Sunday morning on Bernauer Strasse and the Berlin Wall memorial is thronged with people making an essential stop of any visit to the city. Once home to the world’s most notorious dividing-line the site retains the power to deliver an overwhelming sense of place.

For many, the experience represents that simple tick of the box that says it’s Berlin, so we’ll get a selfie at the Wall. Yet amongst all that, and the endless procession of graffiti artists working their paint along its remains above the giant flea market nearby, there are vivid indications of the pain that the wall still represents. Some are plainly visiting in pilgrimage, with silent tears, their fingers tracing a name here or detail there along the memorial.
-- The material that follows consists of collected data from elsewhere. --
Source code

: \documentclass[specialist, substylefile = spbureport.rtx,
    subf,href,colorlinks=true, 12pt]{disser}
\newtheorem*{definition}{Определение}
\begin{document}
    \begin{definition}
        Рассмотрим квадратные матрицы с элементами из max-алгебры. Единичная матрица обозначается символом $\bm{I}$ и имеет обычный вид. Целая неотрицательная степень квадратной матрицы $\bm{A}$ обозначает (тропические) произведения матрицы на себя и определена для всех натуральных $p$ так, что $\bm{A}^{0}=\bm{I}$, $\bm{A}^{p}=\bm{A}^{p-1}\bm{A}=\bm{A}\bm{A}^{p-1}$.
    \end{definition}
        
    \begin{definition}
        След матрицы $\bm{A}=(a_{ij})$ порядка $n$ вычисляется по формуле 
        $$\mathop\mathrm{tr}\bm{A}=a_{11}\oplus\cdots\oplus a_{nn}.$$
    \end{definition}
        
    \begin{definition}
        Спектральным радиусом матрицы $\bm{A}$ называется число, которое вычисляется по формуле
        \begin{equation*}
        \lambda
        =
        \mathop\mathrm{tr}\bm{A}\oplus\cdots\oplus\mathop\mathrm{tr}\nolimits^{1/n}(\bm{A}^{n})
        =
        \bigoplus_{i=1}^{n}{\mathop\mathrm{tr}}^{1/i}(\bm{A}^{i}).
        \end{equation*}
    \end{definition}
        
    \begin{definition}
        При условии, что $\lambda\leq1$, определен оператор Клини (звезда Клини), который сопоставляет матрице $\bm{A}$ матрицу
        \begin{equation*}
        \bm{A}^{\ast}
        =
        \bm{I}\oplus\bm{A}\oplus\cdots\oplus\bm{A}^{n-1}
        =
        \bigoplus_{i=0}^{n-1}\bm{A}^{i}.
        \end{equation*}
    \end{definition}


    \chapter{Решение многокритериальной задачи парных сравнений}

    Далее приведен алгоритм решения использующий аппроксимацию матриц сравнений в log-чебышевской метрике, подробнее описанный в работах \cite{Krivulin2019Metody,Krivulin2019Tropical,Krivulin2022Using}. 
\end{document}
Within the living memory of most of us, people died attempting the simple act of crossing east to west. Researchers estimate at least 138 people died from gunfire at the hands of East German guards between 1961 and 1989. They included a one-year-old child and an 80-year-old woman. Photos of the dead at the official memorial include children of six, 10 and 11. Such barbarism went on in a city notorious already as the lair of one of the world’s most evil regimes before 1945. Even after the Nazis, it is hard to imagine the mentality behind machine-gunning an infant.

Berlin is a magical city today, the re-born capital of unified Germany, and a tourist destination for stag parties and city breaks. An expatriate British population is growing in hipster-trendy areas like Kreuzberg and Neukolln, often creative people attracted by the city’s comparatively cheap living and easy accessibility. The Spanish are here in numbers, attracted by the availability of work. If we measured economic progress by the number of cranes in the sky then Berlin is indeed bustling, if not quite booming.

It is remarkable Berlin can experience such rebirth after a century of horror, dictatorship, catastrophic bombing, humiliating defeat and political division. It has done so whilst facing up to its history, not least by ensuring that while much of the physical 140km of Wall is gone, its footprint is commemorated and marked – literally – in the ground.

The grinding logic of mutually assured destruction kept Europe’s differences in check for decades after 1945. Known officially as the “Anti-Fascist Protective Wall”, but in fact thrown up to stem a “brain drain” that had seen more than three million people flee to the West, the Wall served its dismal purpose, albeit one that represented a failure to manage peace in harmony.

Twenty seven years since its collapse, Europe faces great economic and political tests. Refugees wait at its borders, fleeing war and poverty. To the east, a newly-combative Russia bristles at what it sees as Western interference in some of its former client states, and is suspected of seeking to disrupt the European Union itself.

These are testing times. The prospect of a Brexit vote in June’s UK referendum makes continental Europeans more nervous. The European membership debate has spilled from Tory salons into the pubs and TV studios of ordinary Britain. Viewed from the Wall, this referendum seems supercilious and petty. Europeans want a partner, not a semi-detached fairweather friend.